# Entries supplied
BEGIN
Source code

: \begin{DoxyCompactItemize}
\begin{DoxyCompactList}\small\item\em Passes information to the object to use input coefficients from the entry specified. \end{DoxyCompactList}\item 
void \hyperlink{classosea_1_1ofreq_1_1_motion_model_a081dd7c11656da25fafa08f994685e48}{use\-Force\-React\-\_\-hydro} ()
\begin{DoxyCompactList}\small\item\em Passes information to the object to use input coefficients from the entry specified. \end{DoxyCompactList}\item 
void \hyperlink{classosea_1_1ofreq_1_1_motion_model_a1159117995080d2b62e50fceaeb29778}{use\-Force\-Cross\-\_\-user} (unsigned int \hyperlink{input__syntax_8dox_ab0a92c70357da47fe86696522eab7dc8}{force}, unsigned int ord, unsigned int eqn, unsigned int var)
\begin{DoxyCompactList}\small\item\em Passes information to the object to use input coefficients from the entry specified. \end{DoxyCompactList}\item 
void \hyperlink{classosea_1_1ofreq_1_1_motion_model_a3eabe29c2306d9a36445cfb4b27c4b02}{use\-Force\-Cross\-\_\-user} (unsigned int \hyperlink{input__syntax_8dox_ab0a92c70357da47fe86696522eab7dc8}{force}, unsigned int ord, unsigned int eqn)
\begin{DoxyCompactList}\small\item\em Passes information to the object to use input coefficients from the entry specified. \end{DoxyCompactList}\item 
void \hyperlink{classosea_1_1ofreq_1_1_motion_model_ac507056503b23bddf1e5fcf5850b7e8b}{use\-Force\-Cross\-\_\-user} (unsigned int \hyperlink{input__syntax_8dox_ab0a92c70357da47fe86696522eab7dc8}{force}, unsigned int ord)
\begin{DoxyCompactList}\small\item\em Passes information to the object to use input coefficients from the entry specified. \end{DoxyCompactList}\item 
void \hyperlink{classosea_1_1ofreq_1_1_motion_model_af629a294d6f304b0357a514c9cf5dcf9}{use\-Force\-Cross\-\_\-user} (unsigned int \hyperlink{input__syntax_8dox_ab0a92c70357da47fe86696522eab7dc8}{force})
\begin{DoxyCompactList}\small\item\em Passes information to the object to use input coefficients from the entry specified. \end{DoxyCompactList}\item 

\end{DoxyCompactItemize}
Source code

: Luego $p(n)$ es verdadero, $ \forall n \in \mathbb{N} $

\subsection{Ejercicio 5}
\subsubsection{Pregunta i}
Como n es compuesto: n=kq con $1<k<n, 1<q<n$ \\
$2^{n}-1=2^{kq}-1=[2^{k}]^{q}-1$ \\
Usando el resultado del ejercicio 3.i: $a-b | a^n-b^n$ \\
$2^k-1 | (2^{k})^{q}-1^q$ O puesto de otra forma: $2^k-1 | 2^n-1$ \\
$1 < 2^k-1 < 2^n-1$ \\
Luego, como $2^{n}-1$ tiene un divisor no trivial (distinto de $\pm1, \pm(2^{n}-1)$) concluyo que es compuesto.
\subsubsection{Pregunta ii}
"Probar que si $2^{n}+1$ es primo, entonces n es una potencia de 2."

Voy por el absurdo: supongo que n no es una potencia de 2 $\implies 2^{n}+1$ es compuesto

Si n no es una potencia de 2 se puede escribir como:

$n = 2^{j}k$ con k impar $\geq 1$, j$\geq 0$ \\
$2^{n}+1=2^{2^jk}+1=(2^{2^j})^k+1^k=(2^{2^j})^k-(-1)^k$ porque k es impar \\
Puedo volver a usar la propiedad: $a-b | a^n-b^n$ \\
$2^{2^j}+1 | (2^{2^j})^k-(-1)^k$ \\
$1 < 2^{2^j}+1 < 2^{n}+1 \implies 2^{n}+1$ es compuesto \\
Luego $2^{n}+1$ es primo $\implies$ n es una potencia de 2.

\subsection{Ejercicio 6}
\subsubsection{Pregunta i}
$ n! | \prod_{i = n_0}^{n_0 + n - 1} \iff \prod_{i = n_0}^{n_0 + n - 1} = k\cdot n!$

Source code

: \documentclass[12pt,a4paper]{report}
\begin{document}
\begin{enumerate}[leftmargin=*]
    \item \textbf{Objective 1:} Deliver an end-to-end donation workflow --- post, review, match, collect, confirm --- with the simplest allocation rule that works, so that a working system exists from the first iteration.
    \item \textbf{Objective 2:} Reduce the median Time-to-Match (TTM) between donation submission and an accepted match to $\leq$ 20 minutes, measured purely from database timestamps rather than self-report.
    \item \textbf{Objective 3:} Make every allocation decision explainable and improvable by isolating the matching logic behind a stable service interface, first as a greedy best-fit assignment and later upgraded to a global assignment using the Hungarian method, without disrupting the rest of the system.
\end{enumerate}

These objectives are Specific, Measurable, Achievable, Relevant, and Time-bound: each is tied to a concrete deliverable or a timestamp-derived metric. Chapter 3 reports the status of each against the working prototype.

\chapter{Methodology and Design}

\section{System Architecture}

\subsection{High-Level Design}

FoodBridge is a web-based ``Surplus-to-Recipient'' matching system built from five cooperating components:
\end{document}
END
# Your instructions
Your job is to copy all the records exactly.

# Finished task
Source code

: \begin{DoxyCompactItemize}
\begin{DoxyCompactList}\small\item\em Passes information to the object to use input coefficients from the entry specified. \end{DoxyCompactList}\item 
void \hyperlink{classosea_1_1ofreq_1_1_motion_model_a081dd7c11656da25fafa08f994685e48}{use\-Force\-React\-\_\-hydro} ()
\begin{DoxyCompactList}\small\item\em Passes information to the object to use input coefficients from the entry specified. \end{DoxyCompactList}\item 
void \hyperlink{classosea_1_1ofreq_1_1_motion_model_a1159117995080d2b62e50fceaeb29778}{use\-Force\-Cross\-\_\-user} (unsigned int \hyperlink{input__syntax_8dox_ab0a92c70357da47fe86696522eab7dc8}{force}, unsigned int ord, unsigned int eqn, unsigned int var)
\begin{DoxyCompactList}\small\item\em Passes information to the object to use input coefficients from the entry specified. \end{DoxyCompactList}\item 
void \hyperlink{classosea_1_1ofreq_1_1_motion_model_a3eabe29c2306d9a36445cfb4b27c4b02}{use\-Force\-Cross\-\_\-user} (unsigned int \hyperlink{input__syntax_8dox_ab0a92c70357da47fe86696522eab7dc8}{force}, unsigned int ord, unsigned int eqn)
\begin{DoxyCompactList}\small\item\em Passes information to the object to use input coefficients from the entry specified. \end{DoxyCompactList}\item 
void \hyperlink{classosea_1_1ofreq_1_1_motion_model_ac507056503b23bddf1e5fcf5850b7e8b}{use\-Force\-Cross\-\_\-user} (unsigned int \hyperlink{input__syntax_8dox_ab0a92c70357da47fe86696522eab7dc8}{force}, unsigned int ord)
\begin{DoxyCompactList}\small\item\em Passes information to the object to use input coefficients from the entry specified. \end{DoxyCompactList}\item 
void \hyperlink{classosea_1_1ofreq_1_1_motion_model_af629a294d6f304b0357a514c9cf5dcf9}{use\-Force\-Cross\-\_\-user} (unsigned int \hyperlink{input__syntax_8dox_ab0a92c70357da47fe86696522eab7dc8}{force})
\begin{DoxyCompactList}\small\item\em Passes information to the object to use input coefficients from the entry specified. \end{DoxyCompactList}\item 

\end{DoxyCompactItemize}
Source code

: Luego $p(n)$ es verdadero, $ \forall n \in \mathbb{N} $

\subsection{Ejercicio 5}
\subsubsection{Pregunta i}
Como n es compuesto: n=kq con $1<k<n, 1<q<n$ \\
$2^{n}-1=2^{kq}-1=[2^{k}]^{q}-1$ \\
Usando el resultado del ejercicio 3.i: $a-b | a^n-b^n$ \\
$2^k-1 | (2^{k})^{q}-1^q$ O puesto de otra forma: $2^k-1 | 2^n-1$ \\
$1 < 2^k-1 < 2^n-1$ \\
Luego, como $2^{n}-1$ tiene un divisor no trivial (distinto de $\pm1, \pm(2^{n}-1)$) concluyo que es compuesto.
\subsubsection{Pregunta ii}
"Probar que si $2^{n}+1$ es primo, entonces n es una potencia de 2."

Voy por el absurdo: supongo que n no es una potencia de 2 $\implies 2^{n}+1$ es compuesto

Si n no es una potencia de 2 se puede escribir como:

$n = 2^{j}k$ con k impar $\geq 1$, j$\geq 0$ \\
$2^{n}+1=2^{2^jk}+1=(2^{2^j})^k+1^k=(2^{2^j})^k-(-1)^k$ porque k es impar \\
Puedo volver a usar la propiedad: $a-b | a^n-b^n$ \\
$2^{2^j}+1 | (2^{2^j})^k-(-1)^k$ \\
$1 < 2^{2^j}+1 < 2^{n}+1 \implies 2^{n}+1$ es compuesto \\
Luego $2^{n}+1$ es primo $\implies$ n es una potencia de 2.

\subsection{Ejercicio 6}
\subsubsection{Pregunta i}
$ n! | \prod_{i = n_0}^{n_0 + n - 1} \iff \prod_{i = n_0}^{n_0 + n - 1} = k\cdot n!$

Source code

: \documentclass[12pt,a4paper]{report}
\begin{document}
\begin{enumerate}[leftmargin=*]
    \item \textbf{Objective 1:} Deliver an end-to-end donation workflow --- post, review, match, collect, confirm --- with the simplest allocation rule that works, so that a working system exists from the first iteration.
    \item \textbf{Objective 2:} Reduce the median Time-to-Match (TTM) between donation submission and an accepted match to $\leq$ 20 minutes, measured purely from database timestamps rather than self-report.
    \item \textbf{Objective 3:} Make every allocation decision explainable and improvable by isolating the matching logic behind a stable service interface, first as a greedy best-fit assignment and later upgraded to a global assignment using the Hungarian method, without disrupting the rest of the system.
\end{enumerate}

These objectives are Specific, Measurable, Achievable, Relevant, and Time-bound: each is tied to a concrete deliverable or a timestamp-derived metric. Chapter 3 reports the status of each against the working prototype.

\chapter{Methodology and Design}

\section{System Architecture}

\subsection{High-Level Design}

FoodBridge is a web-based ``Surplus-to-Recipient'' matching system built from five cooperating components:
\end{document}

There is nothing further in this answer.